*What you should do:*
Filter this data down to the lines that hold "BuiltInTok", and copy them.

Data excerpts:
-----

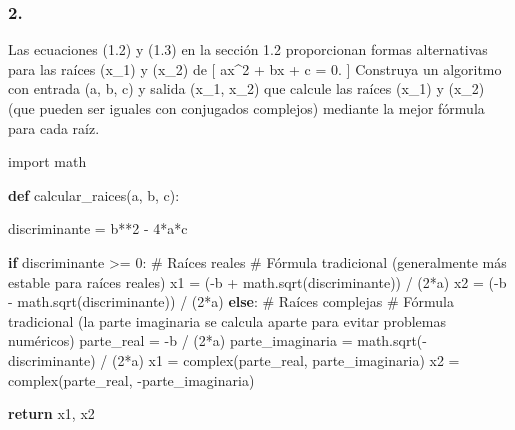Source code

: \documentclass[
  letterpaper,
  DIV=11,
  numbers=noendperiod]{scrartcl}
\newenvironment{Shaded}{\begin{snugshade}}{\end{snugshade}}
\newcommand{\BuiltInTok}[1]{\textcolor[rgb]{0.00,0.23,0.31}{#1}}
\newcommand{\CommentTok}[1]{\textcolor[rgb]{0.37,0.37,0.37}{#1}}
\newcommand{\ControlFlowTok}[1]{\textcolor[rgb]{0.00,0.23,0.31}{\textbf{#1}}}
\newcommand{\DecValTok}[1]{\textcolor[rgb]{0.68,0.00,0.00}{#1}}
\newcommand{\ImportTok}[1]{\textcolor[rgb]{0.00,0.46,0.62}{#1}}
\newcommand{\KeywordTok}[1]{\textcolor[rgb]{0.00,0.23,0.31}{\textbf{#1}}}
\newcommand{\NormalTok}[1]{\textcolor[rgb]{0.00,0.23,0.31}{#1}}
\newcommand{\OperatorTok}[1]{\textcolor[rgb]{0.37,0.37,0.37}{#1}}
\begin{document}
\subsubsection{2.}\label{section}

Las ecuaciones (1.2) y (1.3) en la sección 1.2 proporcionan formas
alternativas para las raíces (x\_1) y (x\_2) de {[} ax\^{}2 + bx + c =
0. {]} Construya un algoritmo con entrada (a, b, c) y salida (x\_1,
x\_2) que calcule las raíces (x\_1) y (x\_2) (que pueden ser iguales con
conjugados complejos) mediante la mejor fórmula para cada raíz.

\begin{Shaded}
\begin{Highlighting}[]
\ImportTok{import}\NormalTok{ math}

\KeywordTok{def}\NormalTok{ calcular\_raices(a, b, c):}
    

\NormalTok{    discriminante }\OperatorTok{=}\NormalTok{ b}\OperatorTok{**}\DecValTok{2} \OperatorTok{{-}} \DecValTok{4}\OperatorTok{*}\NormalTok{a}\OperatorTok{*}\NormalTok{c}

    \ControlFlowTok{if}\NormalTok{ discriminante }\OperatorTok{\textgreater{}=} \DecValTok{0}\NormalTok{:  }\CommentTok{\# Raíces reales}
        \CommentTok{\# Fórmula tradicional (generalmente más estable para raíces reales)}
\NormalTok{        x1 }\OperatorTok{=}\NormalTok{ (}\OperatorTok{{-}}\NormalTok{b }\OperatorTok{+}\NormalTok{ math.sqrt(discriminante)) }\OperatorTok{/}\NormalTok{ (}\DecValTok{2}\OperatorTok{*}\NormalTok{a)}
\NormalTok{        x2 }\OperatorTok{=}\NormalTok{ (}\OperatorTok{{-}}\NormalTok{b }\OperatorTok{{-}}\NormalTok{ math.sqrt(discriminante)) }\OperatorTok{/}\NormalTok{ (}\DecValTok{2}\OperatorTok{*}\NormalTok{a)}
    \ControlFlowTok{else}\NormalTok{:  }\CommentTok{\# Raíces complejas}
        \CommentTok{\# Fórmula tradicional (la parte imaginaria se calcula aparte para evitar problemas numéricos)}
\NormalTok{        parte\_real }\OperatorTok{=} \OperatorTok{{-}}\NormalTok{b }\OperatorTok{/}\NormalTok{ (}\DecValTok{2}\OperatorTok{*}\NormalTok{a)}
\NormalTok{        parte\_imaginaria }\OperatorTok{=}\NormalTok{ math.sqrt(}\OperatorTok{{-}}\NormalTok{discriminante) }\OperatorTok{/}\NormalTok{ (}\DecValTok{2}\OperatorTok{*}\NormalTok{a)}
\NormalTok{        x1 }\OperatorTok{=} \BuiltInTok{complex}\NormalTok{(parte\_real, parte\_imaginaria)}
\NormalTok{        x2 }\OperatorTok{=} \BuiltInTok{complex}\NormalTok{(parte\_real, }\OperatorTok{{-}}\NormalTok{parte\_imaginaria)}

    \ControlFlowTok{return}\NormalTok{ x1, x2}


\end{Highlighting}
\end{Shaded}
\end{document}
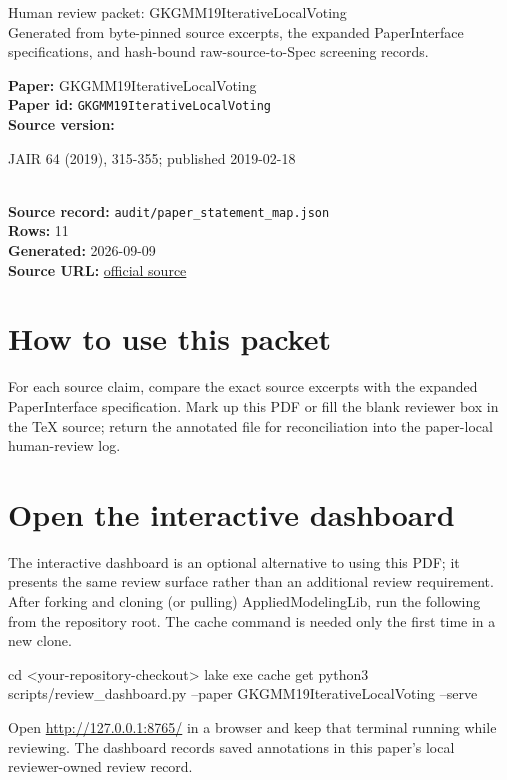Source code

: \documentclass[10pt]{article}
\begin{document}
\fontsize{9}{10}\selectfont

\begin{center}
{\LARGE Human review packet: GKGMM19IterativeLocalVoting}\\[0.35em]
\small Generated from byte-pinned source excerpts, the expanded PaperInterface
specifications, and hash-bound raw-source-to-Spec screening records.
\end{center}

\noindent\textbf{Paper:} GKGMM19IterativeLocalVoting\\
\textbf{Paper id:} \texttt{GKGMM19IterativeLocalVoting}\\
\textbf{Source version:} \parbox[t]{0.76\linewidth}{\raggedright JAIR 64 (2019), 315-355; published 2019-02-18}\\
\textbf{Source record:} \texttt{audit/paper\_statement\_map.json}\\
\textbf{Rows:} 11\\
\textbf{Generated:} 2026-09-09\\
\textbf{Source URL:} \href{https://www.jair.org/index.php/jair/article/download/11358/26474/21047}{official source}





\section*{How to use this packet}
For each source claim, compare the exact source excerpts with the expanded
PaperInterface specification. Mark up this PDF or fill the blank reviewer box in the TeX source;
return the annotated file for reconciliation into the paper-local human-review
log.

\section*{Open the interactive dashboard}
The interactive dashboard is an optional alternative to using this PDF; it
presents the same review surface rather than an additional review requirement.
After forking and cloning (or pulling) AppliedModelingLib, run the following from the
repository root. The cache command is needed only the first time in a new clone.
\begin{ReviewVerbatim}
cd <your-repository-checkout>
lake exe cache get
python3 scripts/review_dashboard.py --paper GKGMM19IterativeLocalVoting --serve
\end{ReviewVerbatim}
Open \url{http://127.0.0.1:8765/} in a browser and keep that terminal running
while reviewing. The dashboard records saved annotations in this paper's local
reviewer-owned review record.
\end{document}
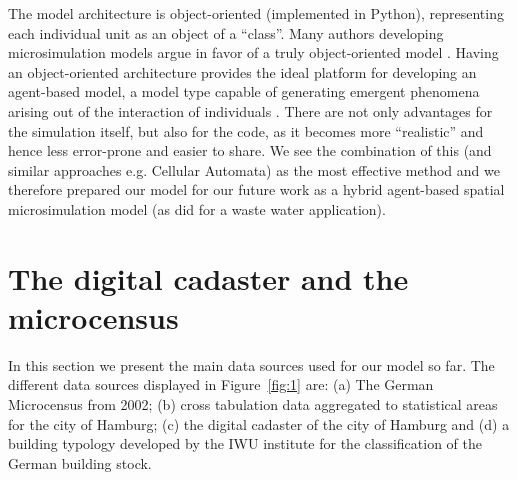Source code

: \documentclass[11pt]{IJM-article}
\begin{document}
The model architecture is object-oriented (implemented in Python), representing
each individual unit as an object of a ``class''. Many authors developing
microsimulation models argue in favor of a truly object-oriented model
. Having an object-oriented
architecture provides the ideal platform for developing an agent-based model, a
model type capable of generating emergent phenomena arising out of the
interaction of individuals . There are not only advantages
for the simulation itself, but also for the code, as it becomes more
``realistic'' and hence less error-prone and easier to share. We see the
combination of this (and similar approaches e.g. Cellular Automata) as the most
effective method and we therefore prepared our model for our future work as a
hybrid agent-based spatial microsimulation model (as did 
for a waste water application).

\section{The digital cadaster and the microcensus}
\label{sec:3}

In this section we present the main data sources used for our model so far. The
different data sources displayed in Figure~\ref{fig:1} are: (a) The German
Microcensus from 2002; (b) cross tabulation data aggregated to statistical
areas for the city of Hamburg; (c) the digital cadaster of the city of Hamburg
and (d) a building typology developed by the IWU institute for the
classification of the German building stock.
\end{document}

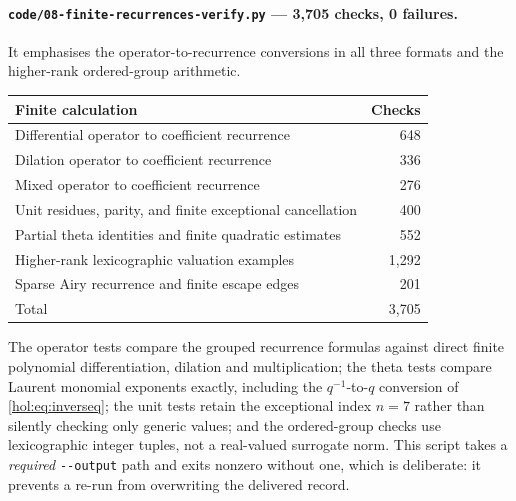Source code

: \documentclass[11pt]{article}
\numberwithin{equation}{section}
\theoremstyle{definition}
\theoremstyle{remark}
\begin{document}
\paragraph{\texttt{code/08-finite-recurrences-verify.py} --- 3{,}705 checks,
0 failures.}
It emphasises the operator-to-recurrence conversions in all three formats and
the higher-rank ordered-group arithmetic.
\begin{center}
\begin{tabularx}{\textwidth}{@{}X r@{}}
\toprule
Finite calculation & Checks\\
\midrule
Differential operator to coefficient recurrence & 648\\
Dilation operator to coefficient recurrence & 336\\
Mixed operator to coefficient recurrence & 276\\
Unit residues, parity, and finite exceptional cancellation & 400\\
Partial theta identities and finite quadratic estimates & 552\\
Higher-rank lexicographic valuation examples & 1{,}292\\
Sparse Airy recurrence and finite escape edges & 201\\
\midrule
Total & 3{,}705\\
\bottomrule
\end{tabularx}
\end{center}
The operator tests compare the grouped recurrence formulas against direct
finite polynomial differentiation, dilation and multiplication; the theta
tests compare Laurent monomial exponents exactly, including the $q^{-1}$-to-$q$
conversion of \eqref{hol:eq:inverseq}; the unit tests retain the exceptional
index $n=7$ rather than silently checking only generic values; and the
ordered-group checks use lexicographic integer tuples, not a real-valued
surrogate norm. This script takes a \emph{required} \verb|--output| path and
exits nonzero without one, which is deliberate: it prevents a re-run from
overwriting the delivered record.
\end{document}
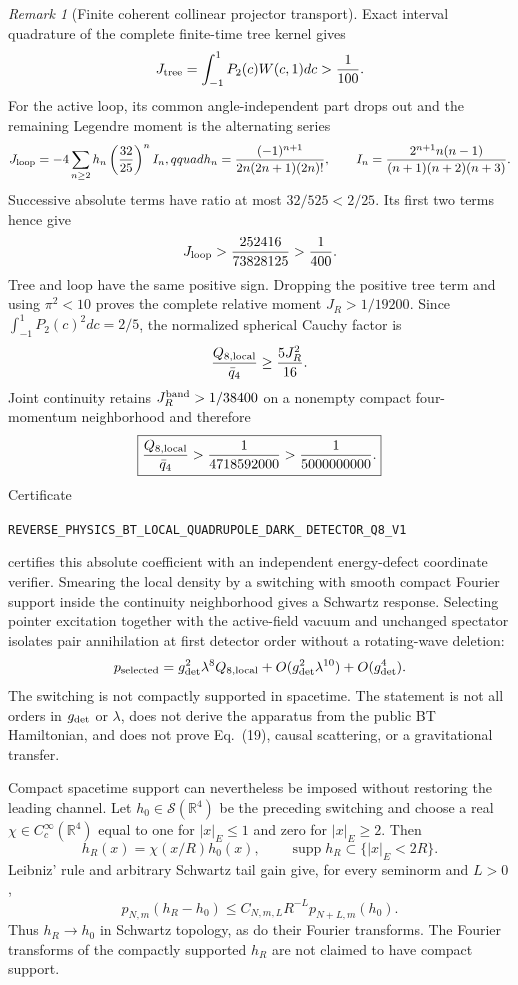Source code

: \documentclass[11pt]{article}
\theoremstyle{definition}
\theoremstyle{remark}
\newtheorem{remark}[theorem]{Remark}
\begin{document}
\begin{remark}[Finite coherent collinear projector transport]
Exact interval quadrature of the complete finite-time tree kernel gives
\[
 J_{\rm tree}=\int_{-1}^{1}P_2(c)W(c,1)dc>{1\over100}.
\]
For the active loop, its common angle-independent part drops out and the
remaining Legendre moment is the alternating series
\[
 J_{\rm loop}=-4\sum_{n\geq2}h_n
 \left({32\over25}\right)^n I_n,qquad
 h_n={(-1)^{n+1}\over2n(2n+1)(2n)!},\qquad
 I_n={2^{n+1}n(n-1)\over(n+1)(n+2)(n+3)}.
\]
Successive absolute terms have ratio at most $32/525<2/25$.  Its first two
terms hence give
\[
 J_{\rm loop}>{252416\over73828125}>{1\over400}.
\]
Tree and loop have the same positive sign.  Dropping the positive tree term
and using $\pi^2<10$ proves the complete relative moment
$J_R>1/19200$.  Since
$\int_{-1}^{1}P_2(c)^2dc=2/5$, the normalized spherical Cauchy factor is
\[
 {Q_{8,\mathrm{local}}\over\bar q_4}\geq {5J_R^2\over16}.
\]
Joint continuity retains $J_R^{\rm band}>1/38400$ on a nonempty compact
four-momentum neighborhood and therefore
\[
 \boxed{{Q_{8,\mathrm{local}}\over\bar q_4}
 >{1\over4718592000}>{1\over5000000000}.}
\]
Certificate
\par\noindent
\texttt{REVERSE\_PHYSICS\_BT\_LOCAL\_QUADRUPOLE\_DARK\_}
\allowbreak\texttt{DETECTOR\_Q8\_V1}
\par\noindent
certifies this absolute coefficient with an independent energy-defect
coordinate verifier.  Smearing the local density by a switching with smooth
compact Fourier support inside the continuity neighborhood gives a Schwartz
response.  Selecting pointer excitation together with the active-field
vacuum and unchanged spectator isolates pair annihilation at first detector
order without a rotating-wave deletion:
\[
 p_{\rm selected}=g_{\rm det}^2\lambda^8Q_{8,\mathrm{local}}
 +O(g_{\rm det}^2\lambda^{10})+O(g_{\rm det}^4).
\]
The switching is not compactly supported in spacetime.  The statement is not
all orders in $g_{\rm det}$ or $\lambda$, does not derive the apparatus from
the public BT Hamiltonian, and does not prove Eq.~(19), causal scattering, or
a gravitational transfer.

Compact spacetime support can nevertheless be imposed without restoring the
leading channel.  Let $h_0\in\mathcal S(\mathbb R^4)$ be the preceding
switching and choose a real $\chi\in C_c^\infty(\mathbb R^4)$ equal to one
for $|x|_E\leq1$ and zero for $|x|_E\geq2$.  Then
\[
 h_R(x)=\chi(x/R)h_0(x),\qquad
 \operatorname{supp}h_R\subset\{|x|_E<2R\}.
\]
Leibniz' rule and arbitrary Schwartz tail gain give, for every seminorm and
$L>0$,
\[
 p_{N,m}(h_R-h_0)
 \leq C_{N,m,L}R^{-L}p_{N+L,m}(h_0).
\]
Thus $h_R\to h_0$ in Schwartz topology, as do their Fourier transforms.
The Fourier transforms of the compactly supported $h_R$ are not claimed to
have compact support.


\end{remark}
\end{document}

-----

*Answer to this task:*
\newcommand{\BuiltInTok}[1]{\textcolor[rgb]{0.00,0.23,0.31}{#1}}
\NormalTok{        x1 }\OperatorTok{=} \BuiltInTok{complex}\NormalTok{(parte\_real, parte\_imaginaria)}
\NormalTok{        x2 }\OperatorTok{=} \BuiltInTok{complex}\NormalTok{(parte\_real, }\OperatorTok{{-}}\NormalTok{parte\_imaginaria)}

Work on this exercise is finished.